The report points to the latest Fannie Mae National Home Survey, which found the percentage of respondents who thought it was a good time to sell in June fell 15 percent compared to May—the biggest drop in sales sentiment since December 2020.

With U.S. GDP shrinking by two quarters in the first half of 2022, many economists believe a recession is on the horizon — or has already begun. The latest data shows that Rochester’s economic crisis has subsided.

In the year During the Great Recession of 2007-09, due to the bursting of the housing bubble, home prices fell in many markets. While real estate experts say the chances of another crash are extremely low, some metros are more vulnerable than others to falling home prices in an economic downturn.

However, Rochester is not on that list. In fact, a recent Redfin analysis of 100 U.S. metro area housing markets found Rochester to be among the strongest. The total risk score was 10.Th The best. Akron, Ohio, is the least likely to experience a housing downturn if America enters a recession. Buffalo is ranked eighth.

“Nearly all (the top 10 low-risk) metros have relatively slow rising prices, both factors that will help their housing markets in the face of a recession,” says Seattle-based full-service real estate firm Redfin. Broker.
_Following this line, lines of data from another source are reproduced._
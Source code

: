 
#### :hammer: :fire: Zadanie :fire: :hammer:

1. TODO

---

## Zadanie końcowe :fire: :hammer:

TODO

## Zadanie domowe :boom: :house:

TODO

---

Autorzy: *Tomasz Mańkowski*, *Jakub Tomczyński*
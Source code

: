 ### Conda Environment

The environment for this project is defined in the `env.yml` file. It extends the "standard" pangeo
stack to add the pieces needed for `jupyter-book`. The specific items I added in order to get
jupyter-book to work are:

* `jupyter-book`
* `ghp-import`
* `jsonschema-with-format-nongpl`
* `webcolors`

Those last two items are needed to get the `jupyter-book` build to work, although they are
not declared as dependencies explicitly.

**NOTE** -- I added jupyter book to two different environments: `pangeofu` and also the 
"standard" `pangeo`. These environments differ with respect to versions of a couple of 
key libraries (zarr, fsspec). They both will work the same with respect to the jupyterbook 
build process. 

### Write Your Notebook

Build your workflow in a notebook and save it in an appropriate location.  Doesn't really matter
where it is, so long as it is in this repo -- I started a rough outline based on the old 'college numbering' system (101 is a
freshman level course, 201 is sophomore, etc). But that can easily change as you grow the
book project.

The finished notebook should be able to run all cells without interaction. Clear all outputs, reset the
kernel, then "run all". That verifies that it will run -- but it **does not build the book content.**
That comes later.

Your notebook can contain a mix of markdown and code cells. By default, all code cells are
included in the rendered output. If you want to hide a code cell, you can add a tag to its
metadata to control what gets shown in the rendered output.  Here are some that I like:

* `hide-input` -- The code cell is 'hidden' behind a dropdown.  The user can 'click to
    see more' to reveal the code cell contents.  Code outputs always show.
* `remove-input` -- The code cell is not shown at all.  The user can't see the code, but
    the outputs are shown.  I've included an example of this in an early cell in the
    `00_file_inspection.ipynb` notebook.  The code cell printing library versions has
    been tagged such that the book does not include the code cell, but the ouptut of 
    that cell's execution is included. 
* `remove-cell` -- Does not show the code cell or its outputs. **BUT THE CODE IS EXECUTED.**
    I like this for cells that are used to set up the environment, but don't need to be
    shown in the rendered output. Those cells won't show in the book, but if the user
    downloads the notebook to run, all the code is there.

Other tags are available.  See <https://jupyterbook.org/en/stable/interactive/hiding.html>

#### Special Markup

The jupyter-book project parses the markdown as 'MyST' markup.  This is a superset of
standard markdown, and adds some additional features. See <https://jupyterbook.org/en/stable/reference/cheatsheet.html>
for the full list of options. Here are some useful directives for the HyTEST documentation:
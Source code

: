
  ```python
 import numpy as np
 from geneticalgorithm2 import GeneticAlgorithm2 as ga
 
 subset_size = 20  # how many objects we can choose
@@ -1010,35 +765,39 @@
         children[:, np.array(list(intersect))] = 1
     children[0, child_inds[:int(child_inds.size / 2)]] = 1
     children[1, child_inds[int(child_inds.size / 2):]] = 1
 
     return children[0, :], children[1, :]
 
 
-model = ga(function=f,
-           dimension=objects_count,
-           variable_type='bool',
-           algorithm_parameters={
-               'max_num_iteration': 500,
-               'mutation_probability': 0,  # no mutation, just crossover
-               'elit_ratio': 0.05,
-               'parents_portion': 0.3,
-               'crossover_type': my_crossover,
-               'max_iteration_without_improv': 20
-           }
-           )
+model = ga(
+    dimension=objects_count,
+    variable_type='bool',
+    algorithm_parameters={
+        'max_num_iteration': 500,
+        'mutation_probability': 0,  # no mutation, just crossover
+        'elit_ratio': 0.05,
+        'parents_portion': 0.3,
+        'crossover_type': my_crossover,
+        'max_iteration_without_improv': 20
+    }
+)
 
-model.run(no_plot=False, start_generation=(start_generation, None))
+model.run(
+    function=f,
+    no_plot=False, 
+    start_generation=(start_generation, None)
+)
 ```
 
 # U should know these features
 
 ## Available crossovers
Added Redfee: “Affordability helps lower-income housing markets because people are more likely to buy a home, and those areas can attract lower-income people from out of town.”

The most exposed market was Riverside, California, followed by Boise, Idaho; Cape Coral, Fla.; North Port, Fla.; and Las Vegas.

Redfin based its exposure rating on 10 factors, including home price volatility, average debt-to-income ratio, average home-loan-to-value ratio, year-over-year price growth and hundreds of homes flipped.

“If the U.S. goes into recession, we can’t see a housing-market crash like the Great Recession because the factors affecting the economy are different: Most homeowners have the right amount of home equity and debt, and unemployment is not low,” said Shahriar Bokhari, senior economist at Redfin.

Paul Erickson is editor-in-chief of the Rochester Beacon. The Beacon welcomes comments from readers who respect our comment policy, including using their full and correct names.